Merge pull request #19 from jmrodri/run-bundle

jmrodri · web-flow · commit 717d3213a5a2 · 2020-05-18T11:08:54.000-04:00
Proposal to add run bundle subcommand.
diff --git a/enhancements/run-bundle.md b/enhancements/run-bundle.md
@@ -0,0 +1,308 @@
+---
+title: run-bundle
+authors:
+  - "@jmrodri"
+reviewers:
+  - "@joelanford"
+  - "@estroz"
+  - "@kevinrizza"
+  - "@ecordell"
+  - "@shawn-hurley"
+approvers:
+  - "@joelanford"
+  - "@estroz"
+  - "@ecordell"
+  - "@shawn-hurley"
+creation-date: 2020-05-07
+last-updated: 2020-05-07
+status: implementable
+see-also:
+replaces:
+superseded-by:
+
+---
+
+# Run Bundle
+
+## Release Signoff Checklist
+
+- [X] Enhancement is `implementable`
+- [X] Design details are appropriately documented from clear requirements
+- [X] Test plan is defined
+- [X] Graduation criteria for dev preview, tech preview, GA
+
+## Open Questions
+
+1. We currently check OLM installation status with `operator-sdk olm status`.
+   Can we change that to using the discovery API?
+   * Based on discussions, using the discovery API is the way to go.
+
+2. How do we handle --mode= flag on registry add?
+   * When adding a bundle to an empty index, default to **semver**
+   * When adding a bundle to a provided index, default to **replaces**
+   * Should the add mode be configurable on the CLI? **optional flag**;
+     not in an example right now
+
+3. Is there no case we want to enable permissive mode?
+   * No, always keep permissive disabled.
+
+## Summary
+
+Enhance the Operator SDK `run` command to support the new bundle format.
+
+## Motivation
+
+One of the primary goals of the Operator SDK is to make it easy for operator
+developers to run and test their operators with Operator Lifecycle
+Manager (OLM).

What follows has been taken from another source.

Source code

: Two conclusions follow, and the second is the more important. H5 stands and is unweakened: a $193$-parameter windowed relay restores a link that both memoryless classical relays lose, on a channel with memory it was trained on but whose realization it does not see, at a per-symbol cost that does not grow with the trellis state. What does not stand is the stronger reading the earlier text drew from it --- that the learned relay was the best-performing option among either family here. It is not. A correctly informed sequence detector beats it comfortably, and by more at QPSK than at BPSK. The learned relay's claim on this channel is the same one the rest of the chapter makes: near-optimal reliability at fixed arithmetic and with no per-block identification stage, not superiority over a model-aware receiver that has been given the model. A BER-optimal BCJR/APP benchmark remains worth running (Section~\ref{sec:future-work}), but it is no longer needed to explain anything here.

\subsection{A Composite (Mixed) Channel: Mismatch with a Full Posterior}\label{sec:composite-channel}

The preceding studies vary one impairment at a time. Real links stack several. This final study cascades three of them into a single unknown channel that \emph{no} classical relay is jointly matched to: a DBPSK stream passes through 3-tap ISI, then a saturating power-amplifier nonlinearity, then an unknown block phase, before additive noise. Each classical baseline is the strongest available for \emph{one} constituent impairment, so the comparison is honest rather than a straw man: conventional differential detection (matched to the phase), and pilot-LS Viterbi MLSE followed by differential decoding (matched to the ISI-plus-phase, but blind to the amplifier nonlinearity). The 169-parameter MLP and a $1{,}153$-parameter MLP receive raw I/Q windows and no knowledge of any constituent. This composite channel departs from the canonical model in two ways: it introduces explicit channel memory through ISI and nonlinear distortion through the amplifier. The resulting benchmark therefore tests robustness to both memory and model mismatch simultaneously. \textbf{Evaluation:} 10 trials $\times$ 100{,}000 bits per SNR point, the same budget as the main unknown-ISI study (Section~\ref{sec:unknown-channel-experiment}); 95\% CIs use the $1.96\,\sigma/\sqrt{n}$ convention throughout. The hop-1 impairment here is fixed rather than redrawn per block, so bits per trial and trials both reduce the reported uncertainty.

There currently exists a `run --olm` command which supports the
+packagemanifest format. In order to add support for the new bundle format, we
+are migrating to subcommands on the run command instead of increasing the
+number of flags.
+
+### Goals
+
+Provide a command line that works with bundle image format.
+
+### Non-Goals
+
+This design does not cover the replacement of run --olm with run
+packagemanifest. The change to `run packagemanifest` is covered by
+[OSDK-1126](https://issues.redhat.com/browse/OSDK-1126).
+
+For now we will assume the existing registry DB located at `/database/index.db`.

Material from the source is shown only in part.